--- Exercise requirements ---
An exact transcription of the entries is required, with none of the pictures carried over.

Source texts of formatted documents:
■ ■ ■ ■ ■
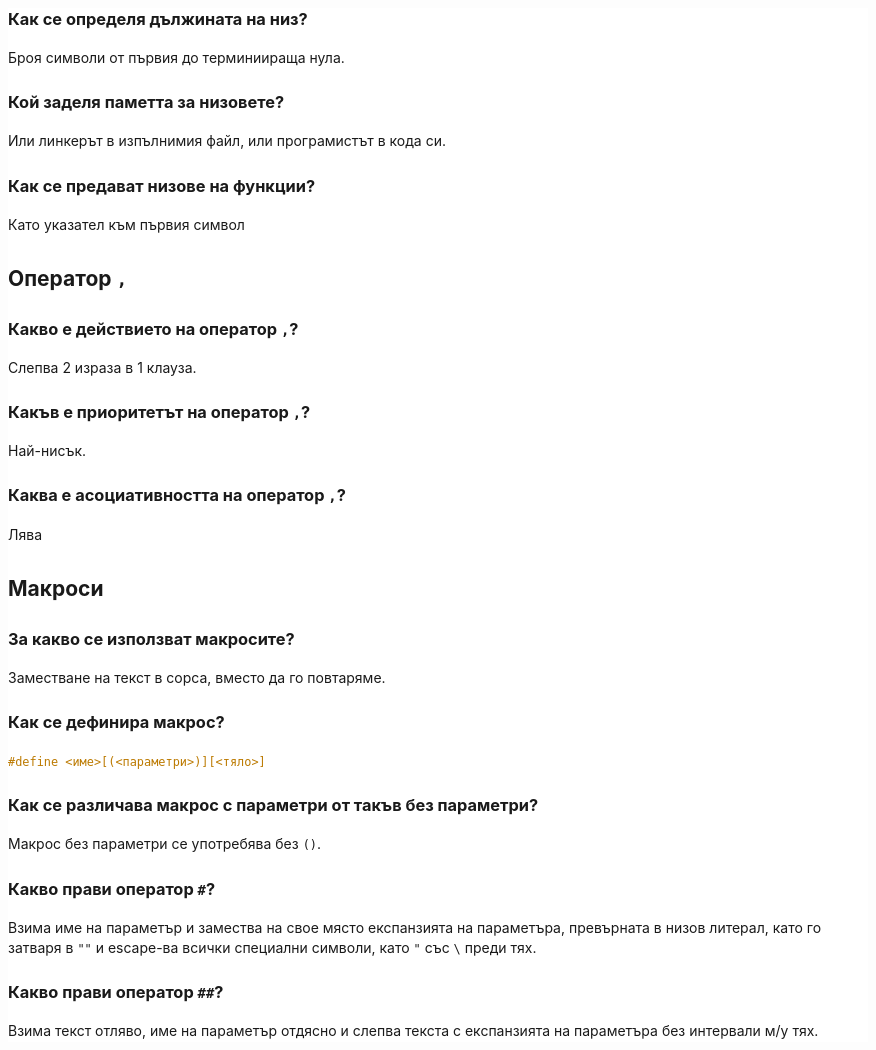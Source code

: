 ### Как се определя дължината на низ?

Броя символи от първия до терминиираща нула.

### Кой заделя паметта за низовете?

Или линкерът в изпълнимия файл, или програмистът в кода си.

### Как се предават низове на функции?

Като указател към първия символ

## Оператор `,`

### Какво е действието на оператор `,`?

Слепва 2 израза в 1 клауза.

### Какъв е приоритетът на оператор `,`?

Най-нисък.

### Каква е асоциативността на оператор `,`?

Лява

## Макроси

### За какво се използват макросите?

Заместване на текст в сорса, вместо да го повтаряме.

### Как се дефинира макрос?

```c
#define <име>[(<параметри>)][<тяло>]
```

### Как се различава макрос с параметри от такъв без параметри?

Макрос без параметри се употребява без `()`.

### Какво прави оператор `#`?

Взима име на параметър и замества на свое място експанзията на параметъра, превърната в низов литерал, като го затваря в `""` и escape-ва всички специални символи, като `"` със `\` преди тях.

### Какво прави оператор `##`?

Взима текст отляво, име на параметър отдясно и слепва текста с експанзията на параметъра без интервали м/у тях.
■ ■ ■ ■ ■
--- Result for this exercise ---
Source code

: ### Как се определя дължината на низ?

Броя символи от първия до терминиираща нула.

### Кой заделя паметта за низовете?

Или линкерът в изпълнимия файл, или програмистът в кода си.

### Как се предават низове на функции?

Като указател към първия символ

## Оператор `,`

### Какво е действието на оператор `,`?

Слепва 2 израза в 1 клауза.

### Какъв е приоритетът на оператор `,`?

Най-нисък.

### Каква е асоциативността на оператор `,`?

Лява

## Макроси

### За какво се използват макросите?

Заместване на текст в сорса, вместо да го повтаряме.

### Как се дефинира макрос?

```c
#define <име>[(<параметри>)][<тяло>]
```

### Как се различава макрос с параметри от такъв без параметри?

Макрос без параметри се употребява без `()`.

### Какво прави оператор `#`?

Взима име на параметър и замества на свое място експанзията на параметъра, превърната в низов литерал, като го затваря в `""` и escape-ва всички специални символи, като `"` със `\` преди тях.

### Какво прави оператор `##`?

Взима текст отляво, име на параметър отдясно и слепва текста с експанзията на параметъра без интервали м/у тях.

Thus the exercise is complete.